• [INSTRUCTIONS TO FOLLOW]
Word for word, restate all of the entries.

[Extracted records]

--------------------------------

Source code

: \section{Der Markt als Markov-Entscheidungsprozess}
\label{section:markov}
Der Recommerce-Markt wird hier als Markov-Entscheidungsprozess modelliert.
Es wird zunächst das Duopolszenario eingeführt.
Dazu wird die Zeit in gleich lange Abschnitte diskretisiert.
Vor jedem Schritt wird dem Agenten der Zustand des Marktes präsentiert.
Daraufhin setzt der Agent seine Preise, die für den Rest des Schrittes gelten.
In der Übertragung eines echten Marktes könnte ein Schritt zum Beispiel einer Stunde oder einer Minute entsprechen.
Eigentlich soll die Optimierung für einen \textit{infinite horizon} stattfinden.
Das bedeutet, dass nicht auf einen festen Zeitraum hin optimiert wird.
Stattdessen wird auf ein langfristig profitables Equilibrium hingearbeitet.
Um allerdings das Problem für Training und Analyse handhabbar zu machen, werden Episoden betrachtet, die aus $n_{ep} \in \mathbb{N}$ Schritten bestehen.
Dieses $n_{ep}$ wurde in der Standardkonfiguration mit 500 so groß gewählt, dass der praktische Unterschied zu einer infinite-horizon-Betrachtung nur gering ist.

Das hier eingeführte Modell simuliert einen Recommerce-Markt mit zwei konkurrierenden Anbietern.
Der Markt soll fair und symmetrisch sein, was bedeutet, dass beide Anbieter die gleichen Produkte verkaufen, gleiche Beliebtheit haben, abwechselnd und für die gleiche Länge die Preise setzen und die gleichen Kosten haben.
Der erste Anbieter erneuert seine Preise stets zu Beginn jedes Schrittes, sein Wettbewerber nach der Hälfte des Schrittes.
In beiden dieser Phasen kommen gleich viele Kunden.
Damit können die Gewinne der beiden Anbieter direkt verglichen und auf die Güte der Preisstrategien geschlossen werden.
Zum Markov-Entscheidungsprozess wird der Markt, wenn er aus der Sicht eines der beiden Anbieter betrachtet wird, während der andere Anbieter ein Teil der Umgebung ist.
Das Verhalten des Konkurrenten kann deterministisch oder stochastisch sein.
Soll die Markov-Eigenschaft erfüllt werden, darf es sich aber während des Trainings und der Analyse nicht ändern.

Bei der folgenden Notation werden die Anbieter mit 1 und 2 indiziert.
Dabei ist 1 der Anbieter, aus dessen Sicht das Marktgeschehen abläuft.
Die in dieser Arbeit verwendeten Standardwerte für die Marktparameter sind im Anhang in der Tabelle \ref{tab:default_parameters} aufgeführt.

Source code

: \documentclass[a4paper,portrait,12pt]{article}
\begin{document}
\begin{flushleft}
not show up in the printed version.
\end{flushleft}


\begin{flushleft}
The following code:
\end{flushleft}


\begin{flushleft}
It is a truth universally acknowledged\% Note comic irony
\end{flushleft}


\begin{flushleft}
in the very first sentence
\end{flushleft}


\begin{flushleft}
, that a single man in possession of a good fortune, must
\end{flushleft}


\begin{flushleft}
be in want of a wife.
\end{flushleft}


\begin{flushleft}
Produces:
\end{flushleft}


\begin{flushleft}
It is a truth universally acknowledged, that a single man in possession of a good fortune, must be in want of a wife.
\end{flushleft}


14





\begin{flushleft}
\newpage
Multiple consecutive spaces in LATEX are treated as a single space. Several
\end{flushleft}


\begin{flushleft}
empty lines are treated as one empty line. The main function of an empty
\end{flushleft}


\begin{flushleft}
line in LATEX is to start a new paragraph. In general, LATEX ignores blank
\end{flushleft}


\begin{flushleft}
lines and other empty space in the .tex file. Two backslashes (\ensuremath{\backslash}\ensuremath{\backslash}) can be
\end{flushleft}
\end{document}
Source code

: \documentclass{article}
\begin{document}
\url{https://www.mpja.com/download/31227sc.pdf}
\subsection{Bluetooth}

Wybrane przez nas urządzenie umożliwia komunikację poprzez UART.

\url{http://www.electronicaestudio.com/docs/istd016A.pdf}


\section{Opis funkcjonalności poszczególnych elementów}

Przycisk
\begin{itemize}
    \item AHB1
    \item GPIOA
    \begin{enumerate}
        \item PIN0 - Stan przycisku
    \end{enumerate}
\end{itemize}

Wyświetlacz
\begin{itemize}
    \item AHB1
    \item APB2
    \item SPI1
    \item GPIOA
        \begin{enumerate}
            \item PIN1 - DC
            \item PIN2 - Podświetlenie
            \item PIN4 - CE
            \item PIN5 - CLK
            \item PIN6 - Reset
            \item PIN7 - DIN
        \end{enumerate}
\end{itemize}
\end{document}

--------------------------------

• [REPLY]
Source code

: \section{Der Markt als Markov-Entscheidungsprozess}
\label{section:markov}
Der Recommerce-Markt wird hier als Markov-Entscheidungsprozess modelliert.
Es wird zunächst das Duopolszenario eingeführt.
Dazu wird die Zeit in gleich lange Abschnitte diskretisiert.
Vor jedem Schritt wird dem Agenten der Zustand des Marktes präsentiert.
Daraufhin setzt der Agent seine Preise, die für den Rest des Schrittes gelten.
In der Übertragung eines echten Marktes könnte ein Schritt zum Beispiel einer Stunde oder einer Minute entsprechen.
Eigentlich soll die Optimierung für einen \textit{infinite horizon} stattfinden.
Das bedeutet, dass nicht auf einen festen Zeitraum hin optimiert wird.
Stattdessen wird auf ein langfristig profitables Equilibrium hingearbeitet.
Um allerdings das Problem für Training und Analyse handhabbar zu machen, werden Episoden betrachtet, die aus $n_{ep} \in \mathbb{N}$ Schritten bestehen.
Dieses $n_{ep}$ wurde in der Standardkonfiguration mit 500 so groß gewählt, dass der praktische Unterschied zu einer infinite-horizon-Betrachtung nur gering ist.

Das hier eingeführte Modell simuliert einen Recommerce-Markt mit zwei konkurrierenden Anbietern.
Der Markt soll fair und symmetrisch sein, was bedeutet, dass beide Anbieter die gleichen Produkte verkaufen, gleiche Beliebtheit haben, abwechselnd und für die gleiche Länge die Preise setzen und die gleichen Kosten haben.
Der erste Anbieter erneuert seine Preise stets zu Beginn jedes Schrittes, sein Wettbewerber nach der Hälfte des Schrittes.
In beiden dieser Phasen kommen gleich viele Kunden.
Damit können die Gewinne der beiden Anbieter direkt verglichen und auf die Güte der Preisstrategien geschlossen werden.
Zum Markov-Entscheidungsprozess wird der Markt, wenn er aus der Sicht eines der beiden Anbieter betrachtet wird, während der andere Anbieter ein Teil der Umgebung ist.
Das Verhalten des Konkurrenten kann deterministisch oder stochastisch sein.
Soll die Markov-Eigenschaft erfüllt werden, darf es sich aber während des Trainings und der Analyse nicht ändern.

Bei der folgenden Notation werden die Anbieter mit 1 und 2 indiziert.
Dabei ist 1 der Anbieter, aus dessen Sicht das Marktgeschehen abläuft.
Die in dieser Arbeit verwendeten Standardwerte für die Marktparameter sind im Anhang in der Tabelle \ref{tab:default_parameters} aufgeführt.

Source code

: \documentclass[a4paper,portrait,12pt]{article}
\begin{document}
\begin{flushleft}
not show up in the printed version.
\end{flushleft}


\begin{flushleft}
The following code:
\end{flushleft}


\begin{flushleft}
It is a truth universally acknowledged\% Note comic irony
\end{flushleft}


\begin{flushleft}
in the very first sentence
\end{flushleft}


\begin{flushleft}
, that a single man in possession of a good fortune, must
\end{flushleft}


\begin{flushleft}
be in want of a wife.
\end{flushleft}


\begin{flushleft}
Produces:
\end{flushleft}


\begin{flushleft}
It is a truth universally acknowledged, that a single man in possession of a good fortune, must be in want of a wife.
\end{flushleft}


14





\begin{flushleft}
\newpage
Multiple consecutive spaces in LATEX are treated as a single space. Several
\end{flushleft}


\begin{flushleft}
empty lines are treated as one empty line. The main function of an empty
\end{flushleft}


\begin{flushleft}
line in LATEX is to start a new paragraph. In general, LATEX ignores blank
\end{flushleft}


\begin{flushleft}
lines and other empty space in the .tex file. Two backslashes (\ensuremath{\backslash}\ensuremath{\backslash}) can be
\end{flushleft}
\end{document}
Source code

: \documentclass{article}
\begin{document}
\url{https://www.mpja.com/download/31227sc.pdf}
\subsection{Bluetooth}

Wybrane przez nas urządzenie umożliwia komunikację poprzez UART.

\url{http://www.electronicaestudio.com/docs/istd016A.pdf}


\section{Opis funkcjonalności poszczególnych elementów}

Przycisk
\begin{itemize}
    \item AHB1
    \item GPIOA
    \begin{enumerate}
        \item PIN0 - Stan przycisku
    \end{enumerate}
\end{itemize}

Wyświetlacz
\begin{itemize}
    \item AHB1
    \item APB2
    \item SPI1
    \item GPIOA
        \begin{enumerate}
            \item PIN1 - DC
            \item PIN2 - Podświetlenie
            \item PIN4 - CE
            \item PIN5 - CLK
            \item PIN6 - Reset
            \item PIN7 - DIN
        \end{enumerate}
\end{itemize}
\end{document}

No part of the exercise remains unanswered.